The new Augustine committee should be made cognizant of these facts. The more we learn about the true nature of the Moon, the more the goal of learning to live there on a quasi-self sufficient basis appears feasible. This opens up wholly new areas of operations and commerce in space, undreamed of as little as twenty years ago. It has the potential to change the entire paradigm of spaceflight, from a narrow, government-run, science-oriented program, completely dependent upon the caprice Congressional largess to a self-sustaining, free-market program, in which NASA develops and demonstrates new technologies that open up spacefaring by many different passengers and payloads for a wide variety of purposes.
Wouldn’t that be a breath of fresh space policy air?
Sounds good. As to ‘near constant power’ the last numbers I remember hearing was that the peaks at the poles had 70% light and 30% dark. Are those numbers correct? If so, is the 30% continuous or sporadic? If it’s continuous, ~8 days in darkness is still along time to run on batteries.
One other question: How much area is there to build on? Would there have to be a tower with a lot of solar arrays on it, going for height (and getting more continuous sun by doing so)?
Tom,
A peak that we’ve found near the south pole of the Moon is in sunlight 75% of the lunar day in “winter” and is 100% illuminated in “summer.” The winter darkness occurs as several discontinuous periods ranging in length from around 10 hours to almost 65 hours. It’s not regular because local eclipses are caused by local horizon topography. This hill is about 10 km from the rim of Shackleton crater and the irregular sunlit area is several hundred meters across in maximum dimension.
Three areas near the north pole are in 100% sunlight in northern summer. We are still analyzing the northern winter data.
Would laying a few kilometers of power cable on the surface be technically difficult with teleoperated rovers ? If not, you could have 100% power-generation from a couple nearby peaks that individually are less than 100% of time sunlit.
Or use microwave power beaming.
8 days in darkness is still along time to run on batteries.
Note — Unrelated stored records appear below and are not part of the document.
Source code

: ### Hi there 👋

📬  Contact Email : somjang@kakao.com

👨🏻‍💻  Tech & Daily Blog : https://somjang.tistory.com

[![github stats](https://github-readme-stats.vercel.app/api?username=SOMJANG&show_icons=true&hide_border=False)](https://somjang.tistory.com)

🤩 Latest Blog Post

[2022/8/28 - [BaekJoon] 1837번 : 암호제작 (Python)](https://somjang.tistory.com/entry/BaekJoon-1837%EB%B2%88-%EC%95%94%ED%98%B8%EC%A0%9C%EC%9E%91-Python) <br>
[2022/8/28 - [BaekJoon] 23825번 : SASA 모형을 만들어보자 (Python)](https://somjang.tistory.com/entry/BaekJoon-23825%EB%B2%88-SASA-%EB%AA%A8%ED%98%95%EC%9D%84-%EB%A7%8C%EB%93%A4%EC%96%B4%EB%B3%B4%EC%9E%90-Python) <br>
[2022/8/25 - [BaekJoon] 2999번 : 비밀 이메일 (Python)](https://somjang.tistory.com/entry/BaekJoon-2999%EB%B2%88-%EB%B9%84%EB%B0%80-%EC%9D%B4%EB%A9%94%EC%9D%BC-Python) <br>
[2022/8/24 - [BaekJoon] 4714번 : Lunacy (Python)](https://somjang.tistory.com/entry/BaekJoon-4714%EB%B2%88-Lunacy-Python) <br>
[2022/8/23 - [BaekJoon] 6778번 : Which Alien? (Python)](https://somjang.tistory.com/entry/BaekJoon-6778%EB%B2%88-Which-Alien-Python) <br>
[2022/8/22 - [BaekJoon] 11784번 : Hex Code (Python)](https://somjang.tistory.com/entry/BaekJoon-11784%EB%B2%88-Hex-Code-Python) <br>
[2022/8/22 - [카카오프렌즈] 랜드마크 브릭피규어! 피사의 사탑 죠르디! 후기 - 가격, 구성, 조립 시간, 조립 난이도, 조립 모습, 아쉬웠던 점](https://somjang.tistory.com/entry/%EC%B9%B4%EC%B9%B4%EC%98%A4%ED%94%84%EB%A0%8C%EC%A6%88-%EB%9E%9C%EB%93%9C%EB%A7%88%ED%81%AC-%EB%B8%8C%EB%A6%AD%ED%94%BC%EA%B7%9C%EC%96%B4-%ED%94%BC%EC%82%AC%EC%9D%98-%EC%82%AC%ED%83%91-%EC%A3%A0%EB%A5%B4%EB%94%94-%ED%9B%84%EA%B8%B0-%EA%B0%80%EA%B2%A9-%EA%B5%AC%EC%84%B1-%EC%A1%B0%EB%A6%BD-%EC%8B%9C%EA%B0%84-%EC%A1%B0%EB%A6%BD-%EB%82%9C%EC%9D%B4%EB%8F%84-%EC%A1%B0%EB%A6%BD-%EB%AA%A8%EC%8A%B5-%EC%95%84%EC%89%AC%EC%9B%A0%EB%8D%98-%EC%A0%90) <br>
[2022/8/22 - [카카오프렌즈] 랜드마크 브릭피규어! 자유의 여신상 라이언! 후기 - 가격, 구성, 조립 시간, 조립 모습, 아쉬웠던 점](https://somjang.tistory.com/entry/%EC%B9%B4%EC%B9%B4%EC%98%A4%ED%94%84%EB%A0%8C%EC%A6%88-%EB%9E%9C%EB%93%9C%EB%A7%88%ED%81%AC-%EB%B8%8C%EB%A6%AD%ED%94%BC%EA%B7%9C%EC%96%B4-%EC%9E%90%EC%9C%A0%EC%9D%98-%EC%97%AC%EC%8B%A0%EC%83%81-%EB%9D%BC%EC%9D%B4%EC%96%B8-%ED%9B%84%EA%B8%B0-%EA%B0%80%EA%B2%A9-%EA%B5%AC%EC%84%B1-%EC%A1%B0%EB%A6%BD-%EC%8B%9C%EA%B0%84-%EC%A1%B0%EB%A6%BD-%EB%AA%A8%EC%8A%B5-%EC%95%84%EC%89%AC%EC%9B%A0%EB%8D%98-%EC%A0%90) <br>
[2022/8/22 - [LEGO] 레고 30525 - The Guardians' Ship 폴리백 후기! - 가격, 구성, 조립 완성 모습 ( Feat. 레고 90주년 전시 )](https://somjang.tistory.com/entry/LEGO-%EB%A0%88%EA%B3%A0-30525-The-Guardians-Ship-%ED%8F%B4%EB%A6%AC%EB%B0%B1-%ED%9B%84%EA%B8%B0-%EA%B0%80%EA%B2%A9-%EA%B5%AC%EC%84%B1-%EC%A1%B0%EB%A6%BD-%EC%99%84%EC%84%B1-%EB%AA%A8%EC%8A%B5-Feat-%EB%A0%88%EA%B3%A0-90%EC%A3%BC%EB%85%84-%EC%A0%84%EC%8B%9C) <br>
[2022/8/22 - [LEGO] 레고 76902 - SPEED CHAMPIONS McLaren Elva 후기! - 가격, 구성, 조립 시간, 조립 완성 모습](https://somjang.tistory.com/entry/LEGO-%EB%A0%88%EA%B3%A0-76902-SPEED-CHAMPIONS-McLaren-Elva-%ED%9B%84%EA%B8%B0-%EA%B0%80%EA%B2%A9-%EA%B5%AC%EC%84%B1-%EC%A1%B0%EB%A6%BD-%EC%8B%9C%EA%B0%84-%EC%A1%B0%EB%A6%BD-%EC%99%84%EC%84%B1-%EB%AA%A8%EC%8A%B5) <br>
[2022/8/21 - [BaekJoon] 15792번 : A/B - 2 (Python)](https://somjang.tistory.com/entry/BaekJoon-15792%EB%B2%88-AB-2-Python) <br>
Only if you use 20th century batteries made of lead and stuff. How about using 21st century “batteries” instead — engineered plants? Solar collector, highly-efficient separator of your H2O into O2 and combustable fuel, and zero-loss dark-time storage unit all rolled up into one. Cheap and self-assembling, too! You only need to transport up a tiny bootstrapping package we call a “seed.”
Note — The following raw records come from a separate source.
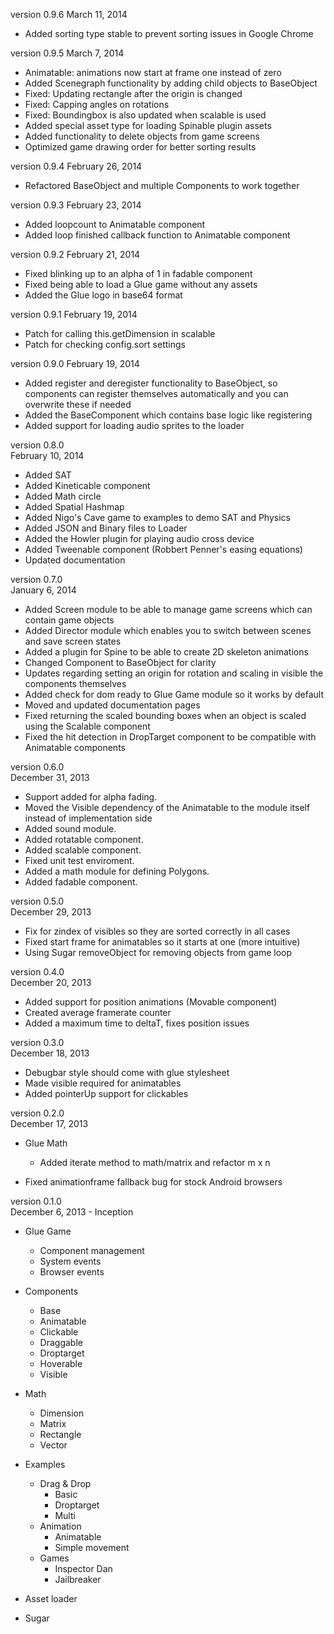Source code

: version 0.9.6
March 11, 2014

- Added sorting type stable to prevent sorting issues in Google Chrome

version 0.9.5
March 7, 2014

- Animatable: animations now start at frame one instead of zero
- Added Scenegraph functionality by adding child objects to BaseObject
- Fixed: Updating rectangle after the origin is changed
- Fixed: Capping angles on rotations
- Fixed: Boundingbox is also updated when scalable is used
- Added special asset type for loading Spinable plugin assets
- Added functionality to delete objects from game screens
- Optimized game drawing order for better sorting results

version 0.9.4
February 26, 2014

- Refactored BaseObject and multiple Components to work together

version 0.9.3
February 23, 2014

- Added loopcount to Animatable component
- Added loop finished callback function to Animatable component

version 0.9.2
February 21, 2014

- Fixed blinking up to an alpha of 1 in fadable component
- Fixed being able to load a Glue game without any assets
- Added the Glue logo in base64 format

version 0.9.1
February 19, 2014

- Patch for calling this.getDimension in scalable
- Patch for checking config.sort settings

version 0.9.0 
February 19, 2014

- Added register and deregister functionality to BaseObject, so components can register themselves automatically and you can overwrite these if needed
- Added the BaseComponent which contains base logic like registering
- Added support for loading audio sprites to the loader

version 0.8.0  
February 10, 2014

- Added SAT
- Added Kineticable component
- Added Math circle
- Added Spatial Hashmap
- Added Nigo's Cave game to examples to demo SAT and Physics
- Added JSON and Binary files to Loader
- Added the Howler plugin for playing audio cross device
- Added Tweenable component (Robbert Penner's easing equations)
- Updated documentation

version 0.7.0  
January 6, 2014

- Added Screen module to be able to manage game screens which can contain game objects
- Added Director module which enables you to switch between scenes and save screen states
- Added a plugin for Spine to be able to create 2D skeleton animations
- Changed Component to BaseObject for clarity
- Updates regarding setting an origin for rotation and scaling in visible the components themselves
- Added check for dom ready to Glue Game module so it works by default
- Moved and updated documentation pages
- Fixed returning the scaled bounding boxes when an object is scaled using the Scalable component
- Fixed the hit detection in DropTarget component to be compatible with Animatable components

version 0.6.0  
December 31, 2013

- Support added for alpha fading.
- Moved the Visible dependency of the Animatable to the module itself instead of implementation side
- Added sound module.
- Added rotatable component.
- Added scalable component.
- Fixed unit test enviroment.
- Added a math module for defining Polygons.
- Added fadable component.

version 0.5.0  
December 29, 2013

- Fix for zindex of visibles so they are sorted correctly in all cases
- Fixed start frame for animatables so it starts at one (more intuitive)
- Using Sugar removeObject for removing objects from game loop

version 0.4.0  
December 20, 2013

- Added support for position animations (Movable component)
- Created average framerate counter
- Added a maximum time to deltaT, fixes position issues

version 0.3.0  
December 18, 2013

- Debugbar style should come with glue stylesheet
- Made visible required for animatables
- Added pointerUp support for clickables

version 0.2.0  
December 17, 2013

- Glue Math
  - Added iterate method to math/matrix and refactor m x n

- Fixed animationframe fallback bug for stock Android browsers

version 0.1.0    
December 6, 2013 - Inception

- Glue Game
  - Component management
  - System events
  - Browser events

- Components
  - Base
  - Animatable
  - Clickable
  - Draggable
  - Droptarget
  - Hoverable
  - Visible

- Math
  - Dimension
  - Matrix
  - Rectangle
  - Vector

- Examples
  - Drag & Drop
    - Basic
    - Droptarget
    - Multi
  - Animation
    - Animatable
    - Simple movement
  - Games
    - Inspector Dan
    - Jailbreaker

- Asset loader
- Sugar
“Or use microwave power beaming.”
Cables could be laid over the most convenient path from the collector location to the best location for the base (perhaps determined by spacecraft approach/landing/departure requirements) in what could be quite irregular terrain. A path that may not be line of sight…
The important point is water, not power. There’s absolutely no reason not to have a nuclear reactor. Supplement with solar and batteries? Fine. A reactor of a good standardized design can be used everywhere which would justify it’s development in spades.
Thanks Paul, for the succinct summary. Can’t wait for the LRO data. Their ops center is right next to my office.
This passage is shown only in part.